“I remarked nothing,” responds Florence icily.
“No—really? Well, he was. Why, my dear Florence, you must have seen how he singled you out to be attentive to you, just to show me how offended he was.”
“He did not seem offended with any one, and I thought him in particularly good spirits,” replies Florence calmly.
Dora turns a delicate pink.
“Dear Adrian is such an excellent actor,” she says sweetly, “and so proud; he will disguise his feelings, however keen they may be, from the knowledge of any one, no matter what the effort may cost him. Well, dearest, and so you positively advise me to keep this appointment with him?”
“I advise nothing. I merely say that I see nothing objectionable in your walking up and down the lime-walk with your host.”
“How clearly you put it! Well, adieu, darling, for the present, and thank you a thousand times for all the time you have wasted on me.

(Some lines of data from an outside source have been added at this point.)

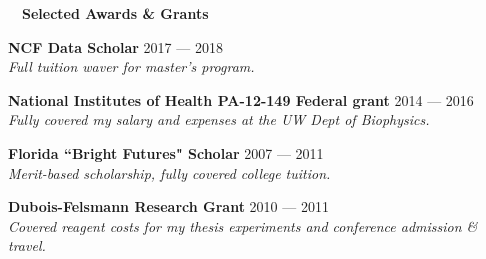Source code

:\documentclass[a4paper,12pt]{article}
\newcommand{\resheading}[1]{{\hspace{-9pt} \colorbox{mygrey}{\begin{minipage}{\textwidth}{\textmd{~~\large \textbf{#1} \vphantom{p\^{E}}}}\end{minipage}}\vspace{6pt}} }
\newcommand{\ressubheading}[4]{{\begin{minipage}{\textwidth}
        \textbf{#1} \hfill #2 \\
        \textit{#3} \hfill #4 \\
        \end{minipage}}}
\begin{document}
        
\resheading{Selected Awards \& Grants}
     \ressubheading{NCF Data Scholar}{2017 ---  2018}{Full tuition waver for master's program.}{}
         
    \ressubheading{National Institutes of Health PA-12-149 Federal grant}{2014 --- 2016}{Fully covered my salary and expenses at the UW Dept of Biophysics.}{}

   
    \ressubheading{Florida ``Bright Futures" Scholar}{2007 --- 2011}{Merit-based scholarship, fully covered college tuition.}{}

    \ressubheading{Dubois-Felsmann Research Grant}{2010 --- 2011}{Covered reagent costs for my thesis experiments and conference admission     \& travel.}{}
    
\end{document}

I assure you I am not worth it”—kissing her hand brightly.
For once she speaks the truth; she is not indeed worth one moment of the time Florence has been compelled to expend upon her; yet, when she has tripped out of the room, seemingly as free from guile as a light-hearted child, Miss Delmaine’s thoughts still follow her, even against her inclination.

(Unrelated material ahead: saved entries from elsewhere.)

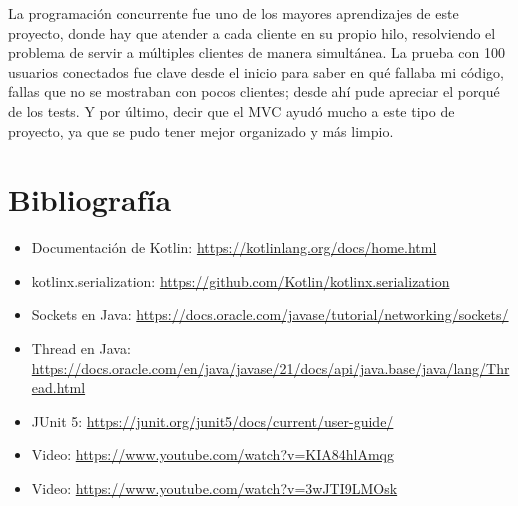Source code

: \documentclass[12pt,letterpaper]{article}
\begin{document}
La programación concurrente fue uno de los mayores aprendizajes de este
proyecto, donde hay que atender a cada cliente en su propio hilo,
resolviendo el problema de servir a múltiples clientes de manera
simultánea. La prueba con 100 usuarios conectados fue clave desde el
inicio para saber en qué fallaba mi código, fallas que no se mostraban
con pocos clientes; desde ahí pude apreciar el porqué de los tests. Y
por último, decir que el MVC ayudó mucho a este tipo de proyecto, ya
que se pudo tener mejor organizado y más limpio.

\section{Bibliografía}

\begin{itemize}
    \item Documentación de Kotlin: \url{https://kotlinlang.org/docs/home.html}
    \item kotlinx.serialization: \url{https://github.com/Kotlin/kotlinx.serialization}
    \item Sockets en Java: \url{https://docs.oracle.com/javase/tutorial/networking/sockets/}
    \item Thread en Java: \url{https://docs.oracle.com/en/java/javase/21/docs/api/java.base/java/lang/Thread.html}
    \item JUnit 5: \url{https://junit.org/junit5/docs/current/user-guide/}
    \item Video: \url{https://www.youtube.com/watch?v=KIA84hlAmqg}
    \item Video: \url{https://www.youtube.com/watch?v=3wJTI9LMOsk}
\end{itemize}
\end{document}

She has gone to meet him; no doubt to interchange tender words and vows with him; to forgive, to be forgiven, about some sweet bit of lover’s folly, the dearer for its very foolishness. She listens for her footsteps as she returns along the corridor, dressed no doubt in her prettiest gown, decked out to make herself fair in his eyes.

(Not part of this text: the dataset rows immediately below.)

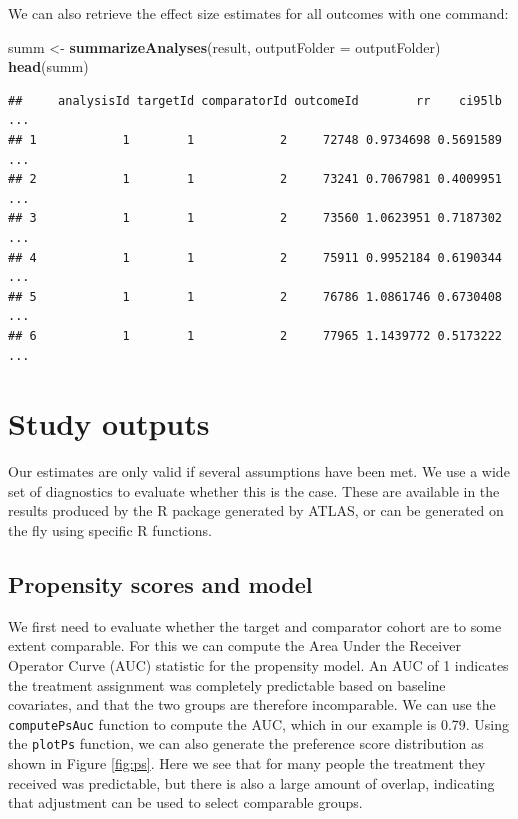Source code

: \documentclass[]{book}
\newenvironment{Shaded}{\begin{snugshade}}{\end{snugshade}}
\newcommand{\DataTypeTok}[1]{\textcolor[rgb]{0.13,0.29,0.53}{#1}}
\newcommand{\KeywordTok}[1]{\textcolor[rgb]{0.13,0.29,0.53}{\textbf{#1}}}
\newcommand{\NormalTok}[1]{#1}
\newcommand{\StringTok}[1]{\textcolor[rgb]{0.31,0.60,0.02}{#1}}
\begin{document}
We can also retrieve the effect size estimates for all outcomes with one command:

\begin{Shaded}
\begin{Highlighting}[]
\NormalTok{summ <-}\StringTok{ }\KeywordTok{summarizeAnalyses}\NormalTok{(result, }\DataTypeTok{outputFolder =}\NormalTok{ outputFolder)}
\KeywordTok{head}\NormalTok{(summ)}
\end{Highlighting}
\end{Shaded}

\begin{verbatim}
##     analysisId targetId comparatorId outcomeId        rr    ci95lb  ...
## 1            1        1            2     72748 0.9734698 0.5691589  ...
## 2            1        1            2     73241 0.7067981 0.4009951  ...
## 3            1        1            2     73560 1.0623951 0.7187302  ...
## 4            1        1            2     75911 0.9952184 0.6190344  ...
## 5            1        1            2     76786 1.0861746 0.6730408  ...
## 6            1        1            2     77965 1.1439772 0.5173222  ...
\end{verbatim}

\hypertarget{studyOutputs}{%
\section{Study outputs}\label{studyOutputs}}

Our estimates are only valid if several assumptions have been met. We use a wide set of diagnostics to evaluate whether this is the case. These are available in the results produced by the R package generated by ATLAS, or can be generated on the fly using specific R functions.

\hypertarget{propensity-scores-and-model}{%
\subsection{Propensity scores and model}\label{propensity-scores-and-model}}

We first need to evaluate whether the target and comparator cohort are to some extent comparable. For this we can compute the Area Under the Receiver Operator Curve (AUC) statistic for the propensity model. An AUC of 1 indicates the treatment assignment was completely predictable based on baseline covariates, and that the two groups are therefore incomparable. We can use the \texttt{computePsAuc} function to compute the AUC, which in our example is 0.79. Using the \texttt{plotPs} function, we can also generate the preference score distribution as shown in Figure \ref{fig:ps}. Here we see that for many people the treatment they received was predictable, but there is also a large amount of overlap, indicating that adjustment can be used to select comparable groups. 
\end{document}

An overwhelming desire to see how she has robed herself on this particular occasion induces Florence to go to the door and look after her as she descends the stairs. She just catches a glimpse of Dora as she turns the corner, and sees, to her surprise, that she is by no means daintily attired, but has thrown a plain dark water-proof over her dress, as though to hide it. Slightly surprised at this, Florence ponders it, and finally comes to the bitter conclusion that Dora is so sure of his devotion that she knows it is not necessary for her to bedeck herself in finery to please him. In his eyes of course she is lovely in any toilet.
Soon, soon she will be with him. How will they greet each other? Will he look into Dora’s eyes as he used to look into hers not so very long ago? Arthur Dynecourt read her aright when he foresaw that she would be unable to repress the desire to follow Dora, and see for herself the meeting between her and Sir Adrian.
Hastily putting on a large Rubens hat, and twisting a soft piece of black lace round her neck, she runs down-stairs and, taking a different direction from that she knows Dora most likely pursued, she arrives by a side path at the lime-walk almost as soon as her cousin.